[Opening GIVEN DATA section]

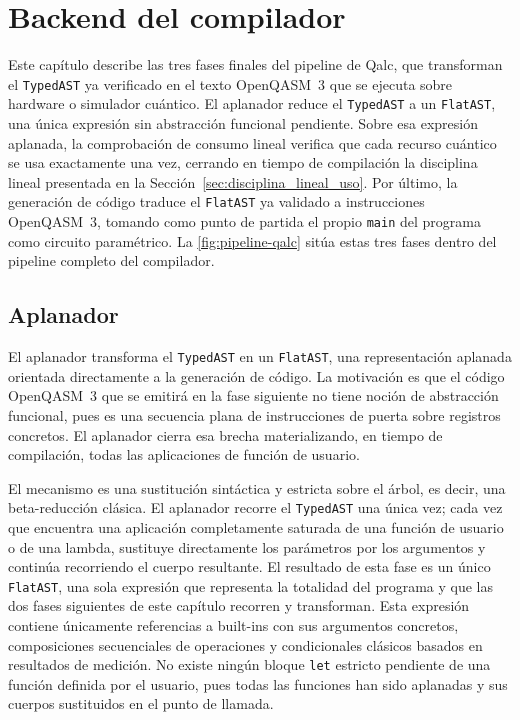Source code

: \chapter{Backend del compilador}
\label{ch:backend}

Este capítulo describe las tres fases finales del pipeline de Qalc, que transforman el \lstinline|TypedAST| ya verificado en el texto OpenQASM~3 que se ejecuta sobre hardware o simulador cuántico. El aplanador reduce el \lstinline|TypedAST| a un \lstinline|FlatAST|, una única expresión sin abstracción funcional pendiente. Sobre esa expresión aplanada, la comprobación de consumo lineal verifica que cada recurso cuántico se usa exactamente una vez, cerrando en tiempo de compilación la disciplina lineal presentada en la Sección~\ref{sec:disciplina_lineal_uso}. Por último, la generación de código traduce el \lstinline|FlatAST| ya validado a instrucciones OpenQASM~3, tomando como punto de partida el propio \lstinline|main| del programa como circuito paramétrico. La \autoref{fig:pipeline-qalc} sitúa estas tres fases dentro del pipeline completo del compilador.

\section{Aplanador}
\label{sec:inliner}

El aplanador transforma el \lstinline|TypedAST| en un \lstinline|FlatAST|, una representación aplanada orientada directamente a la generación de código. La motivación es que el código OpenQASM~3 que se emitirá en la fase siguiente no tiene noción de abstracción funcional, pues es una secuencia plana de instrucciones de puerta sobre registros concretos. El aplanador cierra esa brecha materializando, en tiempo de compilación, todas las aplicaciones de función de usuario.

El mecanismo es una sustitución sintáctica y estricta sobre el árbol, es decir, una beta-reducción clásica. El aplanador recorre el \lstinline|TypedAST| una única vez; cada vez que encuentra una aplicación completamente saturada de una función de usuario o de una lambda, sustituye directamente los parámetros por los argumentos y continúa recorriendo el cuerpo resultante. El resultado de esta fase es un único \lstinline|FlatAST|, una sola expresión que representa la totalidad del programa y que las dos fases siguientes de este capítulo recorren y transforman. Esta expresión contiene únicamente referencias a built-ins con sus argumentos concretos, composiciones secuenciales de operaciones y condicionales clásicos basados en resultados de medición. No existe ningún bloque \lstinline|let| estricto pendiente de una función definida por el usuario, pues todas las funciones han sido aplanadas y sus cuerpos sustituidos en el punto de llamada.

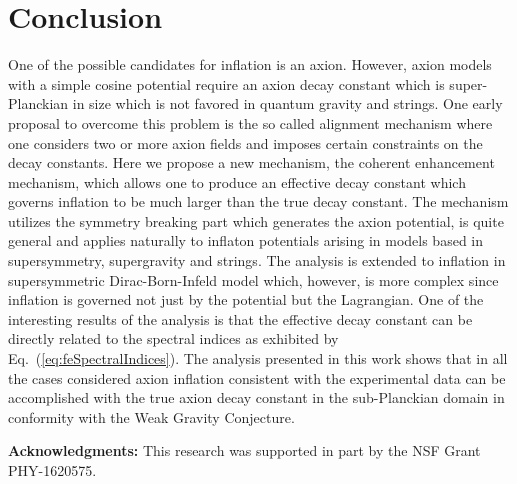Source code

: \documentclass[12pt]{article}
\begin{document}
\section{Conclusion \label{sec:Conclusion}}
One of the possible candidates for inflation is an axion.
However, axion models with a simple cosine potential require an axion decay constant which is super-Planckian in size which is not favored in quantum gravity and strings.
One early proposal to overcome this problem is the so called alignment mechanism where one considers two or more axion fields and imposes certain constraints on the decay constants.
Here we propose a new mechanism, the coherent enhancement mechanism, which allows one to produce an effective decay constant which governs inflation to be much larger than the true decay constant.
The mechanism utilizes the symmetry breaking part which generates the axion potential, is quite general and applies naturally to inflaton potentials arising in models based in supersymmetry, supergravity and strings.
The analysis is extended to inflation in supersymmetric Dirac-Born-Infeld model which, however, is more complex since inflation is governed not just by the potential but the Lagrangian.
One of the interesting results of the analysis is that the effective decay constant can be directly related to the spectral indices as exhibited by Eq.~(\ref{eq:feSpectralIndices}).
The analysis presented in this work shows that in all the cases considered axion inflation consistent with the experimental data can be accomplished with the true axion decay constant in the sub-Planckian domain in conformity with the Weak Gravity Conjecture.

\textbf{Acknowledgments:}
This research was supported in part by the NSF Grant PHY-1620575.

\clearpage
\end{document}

[Closing GIVEN DATA section]

## INSTRUCTIONS TO FOLLOW
Restate the lines above from the one containing "El aplanador transforma" through the one containing "However, axion models", inclusive, exactly and without pictures.

## RESPONSE AREA
El aplanador transforma el \lstinline|TypedAST| en un \lstinline|FlatAST|, una representación aplanada orientada directamente a la generación de código. La motivación es que el código OpenQASM~3 que se emitirá en la fase siguiente no tiene noción de abstracción funcional, pues es una secuencia plana de instrucciones de puerta sobre registros concretos. El aplanador cierra esa brecha materializando, en tiempo de compilación, todas las aplicaciones de función de usuario.

El mecanismo es una sustitución sintáctica y estricta sobre el árbol, es decir, una beta-reducción clásica. El aplanador recorre el \lstinline|TypedAST| una única vez; cada vez que encuentra una aplicación completamente saturada de una función de usuario o de una lambda, sustituye directamente los parámetros por los argumentos y continúa recorriendo el cuerpo resultante. El resultado de esta fase es un único \lstinline|FlatAST|, una sola expresión que representa la totalidad del programa y que las dos fases siguientes de este capítulo recorren y transforman. Esta expresión contiene únicamente referencias a built-ins con sus argumentos concretos, composiciones secuenciales de operaciones y condicionales clásicos basados en resultados de medición. No existe ningún bloque \lstinline|let| estricto pendiente de una función definida por el usuario, pues todas las funciones han sido aplanadas y sus cuerpos sustituidos en el punto de llamada.

Source code

: \documentclass[12pt]{article}
\begin{document}
\section{Conclusion \label{sec:Conclusion}}
One of the possible candidates for inflation is an axion.
However, axion models with a simple cosine potential require an axion decay constant which is super-Planckian in size which is not favored in quantum gravity and strings.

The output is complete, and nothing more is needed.